---- DATA LISTING

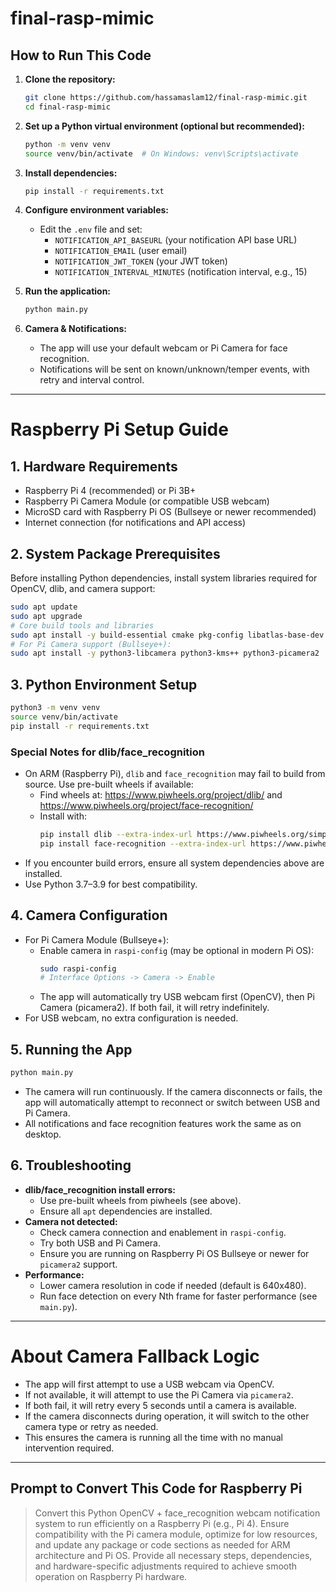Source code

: # final-rasp-mimic

## How to Run This Code

1. **Clone the repository:**
   ```sh
   git clone https://github.com/hassamaslam12/final-rasp-mimic.git
   cd final-rasp-mimic
   ```

2. **Set up a Python virtual environment (optional but recommended):**
   ```sh
   python -m venv venv
   source venv/bin/activate  # On Windows: venv\Scripts\activate
   ```

3. **Install dependencies:**
   ```sh
   pip install -r requirements.txt
   ```

4. **Configure environment variables:**
   - Edit the `.env` file and set:
     - `NOTIFICATION_API_BASEURL` (your notification API base URL)
     - `NOTIFICATION_EMAIL` (user email)
     - `NOTIFICATION_JWT_TOKEN` (your JWT token)
     - `NOTIFICATION_INTERVAL_MINUTES` (notification interval, e.g., 15)

5. **Run the application:**
   ```sh
   python main.py
   ```

6. **Camera & Notifications:**
   - The app will use your default webcam or Pi Camera for face recognition.
   - Notifications will be sent on known/unknown/temper events, with retry and interval control.

---

# Raspberry Pi Setup Guide

## 1. Hardware Requirements
- Raspberry Pi 4 (recommended) or Pi 3B+
- Raspberry Pi Camera Module (or compatible USB webcam)
- MicroSD card with Raspberry Pi OS (Bullseye or newer recommended)
- Internet connection (for notifications and API access)

## 2. System Package Prerequisites
Before installing Python dependencies, install system libraries required for OpenCV, dlib, and camera support:

```sh
sudo apt update
sudo apt upgrade
# Core build tools and libraries
sudo apt install -y build-essential cmake pkg-config libatlas-base-dev libjasper-dev libqtgui4 libqt4-test libilmbase-dev libopenexr-dev libgstreamer1.0-dev libavcodec-dev libavformat-dev libswscale-dev libqt5gui5 libqt5webkit5 libqt5test5 libqt5core5a libqt5network5 libtiff5 libjpeg-dev libpng-dev libavutil-dev libavfilter-dev libavdevice-dev libx264-dev libx265-dev libwebp-dev libdc1394-22-dev libv4l-dev libopenblas-dev liblapack-dev libhdf5-dev libprotobuf-dev protobuf-compiler libgtk2.0-dev libavresample-dev python3-pip python3-venv
# For Pi Camera support (Bullseye+):
sudo apt install -y python3-libcamera python3-kms++ python3-picamera2
```

## 3. Python Environment Setup
```sh
python3 -m venv venv
source venv/bin/activate
pip install -r requirements.txt
```

### Special Notes for dlib/face_recognition
- On ARM (Raspberry Pi), `dlib` and `face_recognition` may fail to build from source. Use pre-built wheels if available:
  - Find wheels at: https://www.piwheels.org/project/dlib/ and https://www.piwheels.org/project/face-recognition/
  - Install with:
    ```sh
    pip install dlib --extra-index-url https://www.piwheels.org/simple
    pip install face-recognition --extra-index-url https://www.piwheels.org/simple
    ```
- If you encounter build errors, ensure all system dependencies above are installed.
- Use Python 3.7–3.9 for best compatibility.

## 4. Camera Configuration
- For Pi Camera Module (Bullseye+):
  - Enable camera in `raspi-config` (may be optional in modern Pi OS):
    ```sh
    sudo raspi-config
    # Interface Options -> Camera -> Enable
    ```
  - The app will automatically try USB webcam first (OpenCV), then Pi Camera (picamera2). If both fail, it will retry indefinitely.
- For USB webcam, no extra configuration is needed.

## 5. Running the App
```sh
python main.py
```
- The camera will run continuously. If the camera disconnects or fails, the app will automatically attempt to reconnect or switch between USB and Pi Camera.
- All notifications and face recognition features work the same as on desktop.

## 6. Troubleshooting
- **dlib/face_recognition install errors:**
  - Use pre-built wheels from piwheels (see above).
  - Ensure all `apt` dependencies are installed.
- **Camera not detected:**
  - Check camera connection and enablement in `raspi-config`.
  - Try both USB and Pi Camera.
  - Ensure you are running on Raspberry Pi OS Bullseye or newer for `picamera2` support.
- **Performance:**
  - Lower camera resolution in code if needed (default is 640x480).
  - Run face detection on every Nth frame for faster performance (see `main.py`).

---

# About Camera Fallback Logic
- The app will first attempt to use a USB webcam via OpenCV.
- If not available, it will attempt to use the Pi Camera via `picamera2`.
- If both fail, it will retry every 5 seconds until a camera is available.
- If the camera disconnects during operation, it will switch to the other camera type or retry as needed.
- This ensures the camera is running all the time with no manual intervention required.

---

## Prompt to Convert This Code for Raspberry Pi

> Convert this Python OpenCV + face_recognition webcam notification system to run efficiently on a Raspberry Pi (e.g., Pi 4). Ensure compatibility with the Pi camera module, optimize for low resources, and update any package or code sections as needed for ARM architecture and Pi OS. Provide all necessary steps, dependencies, and hardware-specific adjustments required to achieve smooth operation on Raspberry Pi hardware.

--------

**DIRECTIONS FOR THIS TASK**
Retype nothing except the lines from the first line of the listing above through the line with "6. **Camera & Notifications:**", exactly as they stand, and no pictures.

**ANSWER BELOW**
Source code

: # final-rasp-mimic

## How to Run This Code

1. **Clone the repository:**
   ```sh
   git clone https://github.com/hassamaslam12/final-rasp-mimic.git
   cd final-rasp-mimic
   ```

2. **Set up a Python virtual environment (optional but recommended):**
   ```sh
   python -m venv venv
   source venv/bin/activate  # On Windows: venv\Scripts\activate
   ```

3. **Install dependencies:**
   ```sh
   pip install -r requirements.txt
   ```

4. **Configure environment variables:**
   - Edit the `.env` file and set:
     - `NOTIFICATION_API_BASEURL` (your notification API base URL)
     - `NOTIFICATION_EMAIL` (user email)
     - `NOTIFICATION_JWT_TOKEN` (your JWT token)
     - `NOTIFICATION_INTERVAL_MINUTES` (notification interval, e.g., 15)

5. **Run the application:**
   ```sh
   python main.py
   ```

6. **Camera & Notifications:**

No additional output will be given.